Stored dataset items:
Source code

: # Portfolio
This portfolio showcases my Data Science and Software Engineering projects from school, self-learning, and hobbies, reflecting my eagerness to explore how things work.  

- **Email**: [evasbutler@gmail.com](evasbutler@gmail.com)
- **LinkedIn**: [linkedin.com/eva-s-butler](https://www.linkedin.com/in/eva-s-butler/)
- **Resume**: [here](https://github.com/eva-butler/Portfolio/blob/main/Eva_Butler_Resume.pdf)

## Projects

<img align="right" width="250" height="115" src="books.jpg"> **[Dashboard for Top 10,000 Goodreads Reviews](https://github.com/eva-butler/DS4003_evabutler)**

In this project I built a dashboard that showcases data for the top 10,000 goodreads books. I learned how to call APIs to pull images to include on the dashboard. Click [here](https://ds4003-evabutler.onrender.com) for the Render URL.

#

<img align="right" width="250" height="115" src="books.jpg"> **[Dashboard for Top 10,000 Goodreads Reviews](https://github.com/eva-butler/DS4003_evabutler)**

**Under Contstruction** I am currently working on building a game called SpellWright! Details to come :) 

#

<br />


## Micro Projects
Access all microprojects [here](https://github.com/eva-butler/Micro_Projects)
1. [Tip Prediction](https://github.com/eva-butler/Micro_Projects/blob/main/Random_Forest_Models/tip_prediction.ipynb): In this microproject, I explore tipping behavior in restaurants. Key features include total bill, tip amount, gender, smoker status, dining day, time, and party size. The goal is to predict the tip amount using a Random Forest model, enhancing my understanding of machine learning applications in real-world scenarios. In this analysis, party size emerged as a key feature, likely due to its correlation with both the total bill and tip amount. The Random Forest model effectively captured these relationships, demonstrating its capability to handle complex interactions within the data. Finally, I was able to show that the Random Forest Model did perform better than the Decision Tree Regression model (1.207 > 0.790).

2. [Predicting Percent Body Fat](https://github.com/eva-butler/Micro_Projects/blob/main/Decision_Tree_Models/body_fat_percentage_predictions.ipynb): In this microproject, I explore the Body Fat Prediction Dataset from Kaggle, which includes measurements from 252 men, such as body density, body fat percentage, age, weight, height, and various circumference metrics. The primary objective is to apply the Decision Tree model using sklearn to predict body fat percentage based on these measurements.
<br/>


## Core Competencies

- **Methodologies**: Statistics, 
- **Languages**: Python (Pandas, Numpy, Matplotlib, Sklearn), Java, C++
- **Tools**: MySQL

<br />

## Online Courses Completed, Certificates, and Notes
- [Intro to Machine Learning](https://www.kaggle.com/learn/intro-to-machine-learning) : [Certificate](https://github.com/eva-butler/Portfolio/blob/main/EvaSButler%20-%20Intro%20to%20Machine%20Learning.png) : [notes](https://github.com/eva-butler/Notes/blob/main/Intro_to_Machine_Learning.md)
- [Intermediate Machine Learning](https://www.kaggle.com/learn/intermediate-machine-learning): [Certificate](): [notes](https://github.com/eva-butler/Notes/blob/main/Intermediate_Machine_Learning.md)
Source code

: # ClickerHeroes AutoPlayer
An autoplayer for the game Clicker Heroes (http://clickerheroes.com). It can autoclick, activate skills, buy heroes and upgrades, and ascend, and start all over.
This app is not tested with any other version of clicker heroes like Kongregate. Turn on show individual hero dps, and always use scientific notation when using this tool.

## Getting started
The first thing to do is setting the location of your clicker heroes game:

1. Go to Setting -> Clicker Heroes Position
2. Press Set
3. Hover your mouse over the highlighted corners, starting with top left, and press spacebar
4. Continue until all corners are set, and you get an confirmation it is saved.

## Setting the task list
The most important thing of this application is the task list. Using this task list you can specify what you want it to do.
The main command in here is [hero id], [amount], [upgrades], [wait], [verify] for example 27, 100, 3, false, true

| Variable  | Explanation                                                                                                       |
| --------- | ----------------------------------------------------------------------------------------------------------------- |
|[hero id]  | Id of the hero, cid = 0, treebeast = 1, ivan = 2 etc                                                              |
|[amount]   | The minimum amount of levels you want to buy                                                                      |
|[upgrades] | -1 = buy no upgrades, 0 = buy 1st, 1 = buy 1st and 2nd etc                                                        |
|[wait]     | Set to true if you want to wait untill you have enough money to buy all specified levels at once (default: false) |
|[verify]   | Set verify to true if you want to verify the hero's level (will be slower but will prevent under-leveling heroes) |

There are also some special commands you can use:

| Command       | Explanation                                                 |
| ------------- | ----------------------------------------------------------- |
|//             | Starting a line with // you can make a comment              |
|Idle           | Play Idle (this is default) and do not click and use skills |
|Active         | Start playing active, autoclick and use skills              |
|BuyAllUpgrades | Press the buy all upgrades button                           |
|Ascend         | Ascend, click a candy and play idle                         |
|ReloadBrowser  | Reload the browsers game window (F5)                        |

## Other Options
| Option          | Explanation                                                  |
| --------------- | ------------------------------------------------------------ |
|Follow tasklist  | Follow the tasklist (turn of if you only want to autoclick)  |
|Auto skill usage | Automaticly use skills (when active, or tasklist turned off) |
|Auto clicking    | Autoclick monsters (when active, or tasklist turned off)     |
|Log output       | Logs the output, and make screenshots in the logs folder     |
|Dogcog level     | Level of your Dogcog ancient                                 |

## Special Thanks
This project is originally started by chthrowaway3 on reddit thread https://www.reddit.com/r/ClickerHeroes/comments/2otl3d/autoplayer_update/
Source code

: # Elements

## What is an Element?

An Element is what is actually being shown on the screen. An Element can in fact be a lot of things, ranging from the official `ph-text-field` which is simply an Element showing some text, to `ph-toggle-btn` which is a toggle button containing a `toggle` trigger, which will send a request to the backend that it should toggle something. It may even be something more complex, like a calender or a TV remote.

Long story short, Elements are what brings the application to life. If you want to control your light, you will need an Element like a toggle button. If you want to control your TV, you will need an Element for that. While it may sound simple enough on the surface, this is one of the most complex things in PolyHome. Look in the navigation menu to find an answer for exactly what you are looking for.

WHAT IS NEEDED
Set down only the lines above that fall between the line holding "1. Go to Setting -> Clicker Heroes Position" and the line holding "## Setting the task list", inclusive, keeping each exact.

PROBLEM SOLUTION
1. Go to Setting -> Clicker Heroes Position
2. Press Set
3. Hover your mouse over the highlighted corners, starting with top left, and press spacebar
4. Continue until all corners are set, and you get an confirmation it is saved.

## Setting the task list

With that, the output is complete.